Weakness around the eye should raise suspicions of myasthenia (with diplopia) or
ocular myopathy (no diplopia). If the face is also affected, facioscapulohumeral
dystrophy is also a possibility. If neck weakness predominates, myasthenia,
polymyositis, systemic sclerosis, dystrophia myotonica and motor neurone disease
are the most likely diagnoses.
Bulbar weakness may usually be explained by motor neurone disease, myasthenia
or polymyositis.
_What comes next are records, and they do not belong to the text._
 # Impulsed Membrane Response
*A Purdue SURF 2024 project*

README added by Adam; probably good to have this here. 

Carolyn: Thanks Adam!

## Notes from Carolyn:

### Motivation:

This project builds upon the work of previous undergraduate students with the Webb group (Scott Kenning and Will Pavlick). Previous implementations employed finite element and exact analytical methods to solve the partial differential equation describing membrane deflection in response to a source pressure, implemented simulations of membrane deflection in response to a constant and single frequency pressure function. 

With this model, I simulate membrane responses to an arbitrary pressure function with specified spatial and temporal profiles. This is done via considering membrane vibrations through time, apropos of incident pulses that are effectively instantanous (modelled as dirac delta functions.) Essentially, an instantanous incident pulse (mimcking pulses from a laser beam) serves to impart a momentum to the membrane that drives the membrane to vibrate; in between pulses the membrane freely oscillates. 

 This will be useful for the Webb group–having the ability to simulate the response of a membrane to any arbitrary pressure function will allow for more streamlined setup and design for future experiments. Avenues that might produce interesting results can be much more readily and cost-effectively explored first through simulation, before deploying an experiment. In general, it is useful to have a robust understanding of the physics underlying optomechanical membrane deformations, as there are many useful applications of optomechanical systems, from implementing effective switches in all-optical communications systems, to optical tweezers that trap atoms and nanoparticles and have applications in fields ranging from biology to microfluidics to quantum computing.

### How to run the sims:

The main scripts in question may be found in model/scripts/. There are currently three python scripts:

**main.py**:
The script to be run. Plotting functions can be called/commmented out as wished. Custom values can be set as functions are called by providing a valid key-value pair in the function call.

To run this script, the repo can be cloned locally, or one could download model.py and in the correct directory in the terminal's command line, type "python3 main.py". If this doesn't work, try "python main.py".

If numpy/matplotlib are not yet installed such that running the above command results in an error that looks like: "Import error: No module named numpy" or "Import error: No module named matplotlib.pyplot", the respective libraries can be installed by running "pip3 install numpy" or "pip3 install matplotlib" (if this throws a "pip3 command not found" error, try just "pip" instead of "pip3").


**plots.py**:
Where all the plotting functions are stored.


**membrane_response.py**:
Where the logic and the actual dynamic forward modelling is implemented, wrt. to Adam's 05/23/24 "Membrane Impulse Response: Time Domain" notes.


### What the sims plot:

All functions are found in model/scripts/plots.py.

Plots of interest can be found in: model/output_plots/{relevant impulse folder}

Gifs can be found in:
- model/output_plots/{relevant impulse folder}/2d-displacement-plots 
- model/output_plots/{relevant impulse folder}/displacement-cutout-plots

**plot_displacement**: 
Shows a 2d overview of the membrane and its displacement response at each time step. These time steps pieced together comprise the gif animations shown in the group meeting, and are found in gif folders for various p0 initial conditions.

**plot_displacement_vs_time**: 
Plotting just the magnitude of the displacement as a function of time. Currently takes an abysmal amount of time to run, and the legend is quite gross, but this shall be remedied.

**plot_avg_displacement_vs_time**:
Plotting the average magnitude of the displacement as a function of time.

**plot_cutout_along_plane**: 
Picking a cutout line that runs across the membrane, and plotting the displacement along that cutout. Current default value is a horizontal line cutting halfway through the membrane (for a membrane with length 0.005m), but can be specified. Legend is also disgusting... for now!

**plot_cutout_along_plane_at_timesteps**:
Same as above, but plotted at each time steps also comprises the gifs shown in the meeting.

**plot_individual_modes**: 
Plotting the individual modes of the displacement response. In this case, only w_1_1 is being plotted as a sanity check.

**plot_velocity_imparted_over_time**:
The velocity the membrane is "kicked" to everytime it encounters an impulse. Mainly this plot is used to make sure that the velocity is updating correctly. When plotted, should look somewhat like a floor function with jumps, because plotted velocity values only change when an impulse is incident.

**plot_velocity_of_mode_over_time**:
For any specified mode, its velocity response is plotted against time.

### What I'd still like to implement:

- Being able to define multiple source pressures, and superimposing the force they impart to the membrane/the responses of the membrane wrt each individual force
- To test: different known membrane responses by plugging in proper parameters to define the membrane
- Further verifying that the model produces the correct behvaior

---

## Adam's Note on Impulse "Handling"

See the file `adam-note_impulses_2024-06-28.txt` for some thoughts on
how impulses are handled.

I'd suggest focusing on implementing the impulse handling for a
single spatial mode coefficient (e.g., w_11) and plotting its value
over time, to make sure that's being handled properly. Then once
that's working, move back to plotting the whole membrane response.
Upper motor neurone signs or fasciculation suggest motor neurone
disease; fatigue, myasthenia; and an elevated CK, polymyositis. Isolated weakness
of chewing is usually due to myasthenia.
In the upper limbs selective weakness of biceps and brachioradialis with sparing of
deltoid and perhaps triceps suggests a dystrophy as does a difference in the two
heads of pectoralis. Distal weakness suggests dystrophia myotonica or, of course,
the weakness of a peripheral neuropathy.
Muscle weakness (not of upper motor neurone pattern) with brisk tendon reflexes
should suggest the myopathy of hypocalcaemia or hypercalcaemia and is seen in
myasthenia gravis. Reflexes are often lost in affected muscles in dystrophies,
though they may paradoxically be preserved in the calves affected by
pseudohypertrophy.
Attacks of flaccid paralysis of trunk and limb muscles and sometimes of respiration
but sparing eye movements suggests one of the familial periodic paralyses. That
associated with high K+ levels is less severe, the attacks are shorter, the onset is
early in life and there may be myotonia. That associated with low potassium levels
is more severe and may be seen in thyrotoxic patients.